---- MATERIAL PROVIDED
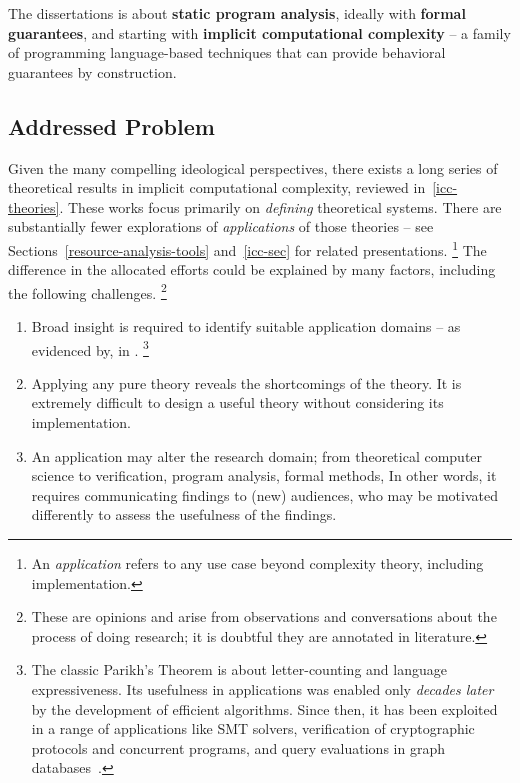 \begin{mdframed}[backgroundcolor=conceptbase,linecolor=concept,nobreak=true]
The dissertations is about \textbf{static program analysis}, ideally with
\textbf{formal guarantees}, and starting with \textbf{implicit computational
complexity} -- a family of programming language-based techniques that can
provide behavioral guarantees by construction.
\end{mdframed}

\subsection{Addressed Problem}
\label{subsec:problem}

Given the many compelling ideological perspectives, there exists a long series of theoretical results in implicit computational complexity, reviewed in~\autoref{icc-theories}.
These works focus primarily on \emph{defining} theoretical systems.
There are substantially fewer explorations of \emph{applications} of those theories -- see Sections~\ref{resource-analysis-tools} and~\ref{icc-sec} for related presentations.%
\footnote{An \emph{application} refers to any use case beyond complexity theory, including implementation.}
The difference in the allocated efforts could be explained by many factors, including the following challenges.%
\footnote{These are opinions and arise from observations and conversations about the process of doing research; it is doubtful they are annotated in literature.}

\begin{enumerate}

\item Broad insight is required to identify suitable application domains -- as
      evidenced by, \eg {} in .%
      \footnote{The classic Parikh's Theorem is about letter-counting and language expressiveness.
      Its usefulness in applications was enabled only \emph{decades later} by the development of efficient algorithms.
      Since then,  it has been exploited in a range of applications like SMT solvers, verification of cryptographic protocols and concurrent programs, and query evaluations in graph databases~\cite[pg. 2]{hague2024}.}

\item Applying any pure theory reveals the shortcomings of the theory.
      It is extremely difficult to design a useful theory without considering its implementation.

\item An application may alter the research domain; \eg from theoretical computer science to verification, program analysis, formal methods, \etc
      In other words, it requires communicating findings to (new) audiences, who may be motivated differently to assess the usefulness of the findings.

\end{enumerate}

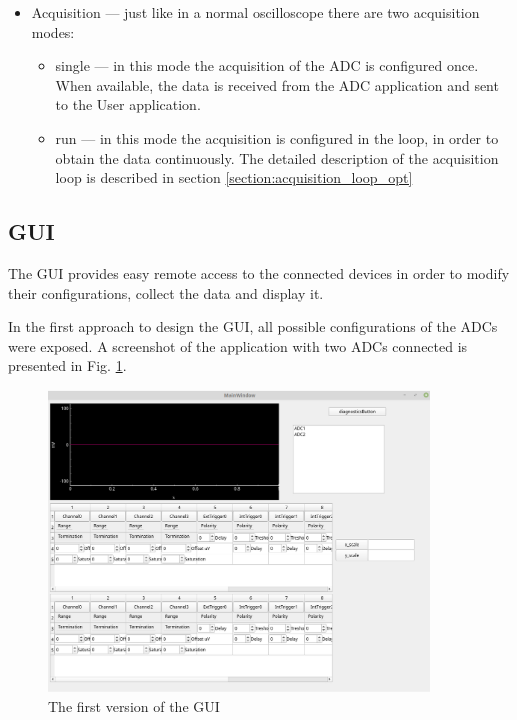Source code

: \begin{itemize}
                \item Acquisition --- just like in a normal oscilloscope there are two acquisition modes:
                \begin{itemize}
                    \item single --- in this mode the acquisition of the ADC is configured once. When available, the data is received from the ADC application and sent to the User application. 
                    \item run --- in this mode the acquisition is configured in the loop, in order to obtain the data continuously. The detailed description of the acquisition loop is described in section \ref{section:acquisition_loop_opt}
                \end{itemize}
            \end{itemize}
            
    \subsection{GUI} \label{section:do_gui_app}
        The GUI provides easy remote access to the connected devices in order to modify their configurations, collect the data and display it. 
        
        In the first approach to design the GUI, all possible configurations of the ADCs were exposed. A screenshot of the application with two ADCs connected is presented in Fig. \ref{fig:gui_first_approach}.

        \begin{figure}
        	\centerline{\includegraphics[width=0.9\textwidth]{figures/GUI_first_approach.jpg}}
        	\caption{The first version of the GUI}
        	\label{fig:gui_first_approach}
        \end{figure}
        
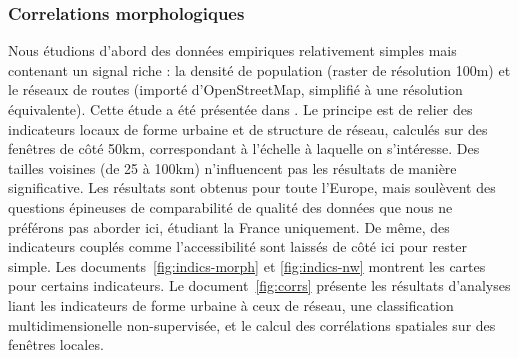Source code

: \subsubsection{Correlations morphologiques}


Nous étudions d'abord des données empiriques relativement simples mais contenant un signal riche : la densité de population (raster de résolution 100m) et le réseaux de routes (importé d'OpenStreetMap, simplifié à une résolution équivalente). Cette étude a été présentée dans \cite{raimbault2016cautious}. Le principe est de relier des indicateurs locaux de forme urbaine et de structure de réseau, calculés sur des fenêtres de côté 50km, correspondant à l'échelle à laquelle on s'intéresse. Des tailles voisines (de 25 à 100km) n'influencent pas les résultats de manière significative. Les résultats sont obtenus pour toute l'Europe, mais soulèvent des questions épineuses de comparabilité de qualité des données que nous ne préférons pas aborder ici, étudiant la France uniquement. De même, des indicateurs couplés comme l'accessibilité sont laissés de côté ici pour rester simple. Les documents~\ref{fig:indics-morph} et \ref{fig:indics-nw} montrent les cartes pour certains indicateurs. Le document~\ref{fig:corrs} présente les résultats d'analyses liant les indicateurs de forme urbaine à ceux de réseau, une classification multidimensionelle non-supervisée, et le calcul des corrélations spatiales sur des fenêtres locales.

\medskip


\medskip


\medskip


\medskip



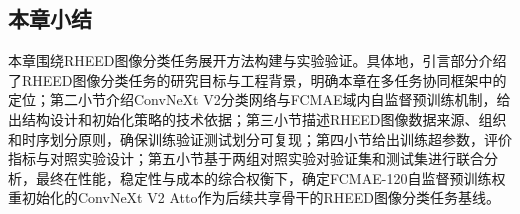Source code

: \subsection{本章小结}
\label{subsec:cp2_summary}
本章围绕RHEED图像分类任务展开方法构建与实验验证。具体地，引言部分介绍了RHEED图像分类任务的研究目标与工程背景，明确本章在多任务协同框架中的定位；第二小节介绍ConvNeXt V2分类网络与FCMAE域内自监督预训练机制，给出结构设计和初始化策略的技术依据；第三小节描述RHEED图像数据来源、组织和时序划分原则，确保训练验证测试划分可复现；第四小节给出训练超参数，评价指标与对照实验设计；第五小节基于两组对照实验对验证集和测试集进行联合分析，最终在性能，稳定性与成本的综合权衡下，确定FCMAE-120自监督预训练权重初始化的ConvNeXt V2 Atto作为后续共享骨干的RHEED图像分类任务基线。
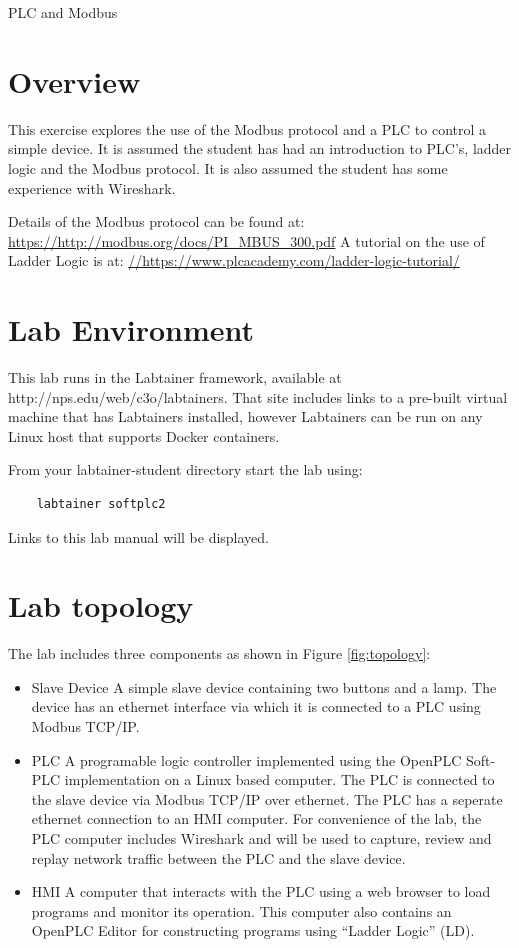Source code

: 


\begin{center}
{\LARGE PLC and Modbus}
\vspace{0.1in}\\
\end{center}


\section{Overview}
This exercise explores the use of the Modbus protocol and a
PLC to control a simple device.
It is assumed the student has had an introduction to PLC's, ladder logic and 
the Modbus protocol.  It is also assumed the student has some experience with
Wireshark.

Details of the Modbus protocol can be found at:
\url {https://http://modbus.org/docs/PI\_MBUS\_300.pdf}
A tutorial on the use of Ladder Logic is at:
\url {//https://www.plcacademy.com/ladder-logic-tutorial/}


\section{Lab Environment}
This lab runs in the Labtainer framework,
available at http://nps.edu/web/c3o/labtainers.
That site includes links to a pre-built virtual machine
that has Labtainers installed, however Labtainers can
be run on any Linux host that supports Docker containers.

From your labtainer-student directory start the lab using:
\begin{verbatim}
    labtainer softplc2
\end{verbatim}
Links to this lab manual will be displayed.  

\section{Lab topology}
The lab includes three components as shown in Figure \ref{fig:topology}:
\begin{itemize}
\item{Slave Device} A simple slave device containing two buttons and a lamp.  The device has an
ethernet interface via which it is connected to a PLC using Modbus TCP/IP.
\item{PLC} A programable logic controller implemented using the OpenPLC Soft-PLC implementation
on a Linux based computer.  The PLC is connected to the slave device via Modbus TCP/IP over ethernet.
The PLC has a seperate ethernet connection to an HMI computer.
For convenience of the lab, the PLC computer includes Wireshark and will be used to capture, review and
replay network traffic between the PLC and the slave device.  

\item{HMI} A computer that interacts with the PLC using a web browser to load programs and monitor its operation.  This
computer also contains an OpenPLC Editor for constructing programs using ``Ladder Logic'' (LD).
\end{itemize}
--------
PROBLEM STATEMENT
Going back over the entries above, copy word for word every line from the one that has "evidenced by, \eg" on through the one that has "Its usefulness in".

REPLY
      evidenced by, \eg {} in .%
      \footnote{The classic Parikh's Theorem is about letter-counting and language expressiveness.
      Its usefulness in applications was enabled only \emph{decades later} by the development of efficient algorithms.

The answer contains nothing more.